### What this task involves
Apart from the pictures, print the data below exactly as given.

***** Material for this exercise

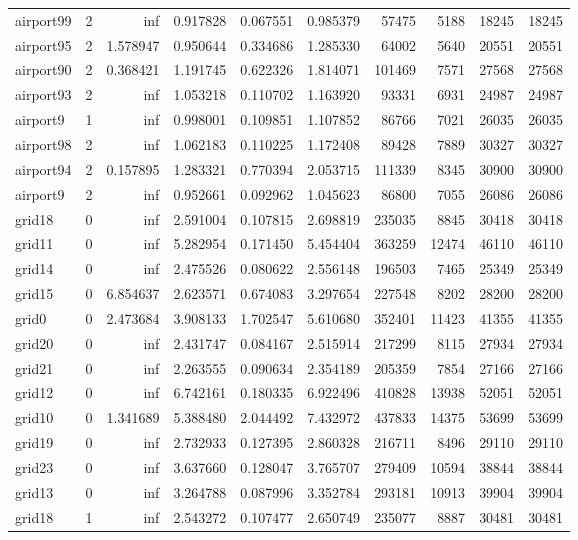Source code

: \begin{longtable}{|l|r|r|r|r|r|r|r|r|r|}
airport99 & 2 & inf & 0.917828 & 0.067551 & 0.985379 & 57475 & 5188 & 18245 & 18245 \\
airport95 & 2 & 1.578947 & 0.950644 & 0.334686 & 1.285330 & 64002 & 5640 & 20551 & 20551 \\
airport90 & 2 & 0.368421 & 1.191745 & 0.622326 & 1.814071 & 101469 & 7571 & 27568 & 27568 \\
airport93 & 2 & inf & 1.053218 & 0.110702 & 1.163920 & 93331 & 6931 & 24987 & 24987 \\
airport9 & 1 & inf & 0.998001 & 0.109851 & 1.107852 & 86766 & 7021 & 26035 & 26035 \\
airport98 & 2 & inf & 1.062183 & 0.110225 & 1.172408 & 89428 & 7889 & 30327 & 30327 \\
airport94 & 2 & 0.157895 & 1.283321 & 0.770394 & 2.053715 & 111339 & 8345 & 30900 & 30900 \\
airport9 & 2 & inf & 0.952661 & 0.092962 & 1.045623 & 86800 & 7055 & 26086 & 26086 \\
grid18 & 0 & inf & 2.591004 & 0.107815 & 2.698819 & 235035 & 8845 & 30418 & 30418 \\
grid11 & 0 & inf & 5.282954 & 0.171450 & 5.454404 & 363259 & 12474 & 46110 & 46110 \\
grid14 & 0 & inf & 2.475526 & 0.080622 & 2.556148 & 196503 & 7465 & 25349 & 25349 \\
grid15 & 0 & 6.854637 & 2.623571 & 0.674083 & 3.297654 & 227548 & 8202 & 28200 & 28200 \\
grid0 & 0 & 2.473684 & 3.908133 & 1.702547 & 5.610680 & 352401 & 11423 & 41355 & 41355 \\
grid20 & 0 & inf & 2.431747 & 0.084167 & 2.515914 & 217299 & 8115 & 27934 & 27934 \\
grid21 & 0 & inf & 2.263555 & 0.090634 & 2.354189 & 205359 & 7854 & 27166 & 27166 \\
grid12 & 0 & inf & 6.742161 & 0.180335 & 6.922496 & 410828 & 13938 & 52051 & 52051 \\
grid10 & 0 & 1.341689 & 5.388480 & 2.044492 & 7.432972 & 437833 & 14375 & 53699 & 53699 \\
grid19 & 0 & inf & 2.732933 & 0.127395 & 2.860328 & 216711 & 8496 & 29110 & 29110 \\
grid23 & 0 & inf & 3.637660 & 0.128047 & 3.765707 & 279409 & 10594 & 38844 & 38844 \\
grid13 & 0 & inf & 3.264788 & 0.087996 & 3.352784 & 293181 & 10913 & 39904 & 39904 \\
grid18 & 1 & inf & 2.543272 & 0.107477 & 2.650749 & 235077 & 8887 & 30481 & 30481 \\

\end{longtable}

**********

### Response area
Source code

: \begin{longtable}{|l|r|r|r|r|r|r|r|r|r|}
airport99 & 2 & inf & 0.917828 & 0.067551 & 0.985379 & 57475 & 5188 & 18245 & 18245 \\
airport95 & 2 & 1.578947 & 0.950644 & 0.334686 & 1.285330 & 64002 & 5640 & 20551 & 20551 \\
airport90 & 2 & 0.368421 & 1.191745 & 0.622326 & 1.814071 & 101469 & 7571 & 27568 & 27568 \\
airport93 & 2 & inf & 1.053218 & 0.110702 & 1.163920 & 93331 & 6931 & 24987 & 24987 \\
airport9 & 1 & inf & 0.998001 & 0.109851 & 1.107852 & 86766 & 7021 & 26035 & 26035 \\
airport98 & 2 & inf & 1.062183 & 0.110225 & 1.172408 & 89428 & 7889 & 30327 & 30327 \\
airport94 & 2 & 0.157895 & 1.283321 & 0.770394 & 2.053715 & 111339 & 8345 & 30900 & 30900 \\
airport9 & 2 & inf & 0.952661 & 0.092962 & 1.045623 & 86800 & 7055 & 26086 & 26086 \\
grid18 & 0 & inf & 2.591004 & 0.107815 & 2.698819 & 235035 & 8845 & 30418 & 30418 \\
grid11 & 0 & inf & 5.282954 & 0.171450 & 5.454404 & 363259 & 12474 & 46110 & 46110 \\
grid14 & 0 & inf & 2.475526 & 0.080622 & 2.556148 & 196503 & 7465 & 25349 & 25349 \\
grid15 & 0 & 6.854637 & 2.623571 & 0.674083 & 3.297654 & 227548 & 8202 & 28200 & 28200 \\
grid0 & 0 & 2.473684 & 3.908133 & 1.702547 & 5.610680 & 352401 & 11423 & 41355 & 41355 \\
grid20 & 0 & inf & 2.431747 & 0.084167 & 2.515914 & 217299 & 8115 & 27934 & 27934 \\
grid21 & 0 & inf & 2.263555 & 0.090634 & 2.354189 & 205359 & 7854 & 27166 & 27166 \\
grid12 & 0 & inf & 6.742161 & 0.180335 & 6.922496 & 410828 & 13938 & 52051 & 52051 \\
grid10 & 0 & 1.341689 & 5.388480 & 2.044492 & 7.432972 & 437833 & 14375 & 53699 & 53699 \\
grid19 & 0 & inf & 2.732933 & 0.127395 & 2.860328 & 216711 & 8496 & 29110 & 29110 \\
grid23 & 0 & inf & 3.637660 & 0.128047 & 3.765707 & 279409 & 10594 & 38844 & 38844 \\
grid13 & 0 & inf & 3.264788 & 0.087996 & 3.352784 & 293181 & 10913 & 39904 & 39904 \\
grid18 & 1 & inf & 2.543272 & 0.107477 & 2.650749 & 235077 & 8887 & 30481 & 30481 \\

\end{longtable}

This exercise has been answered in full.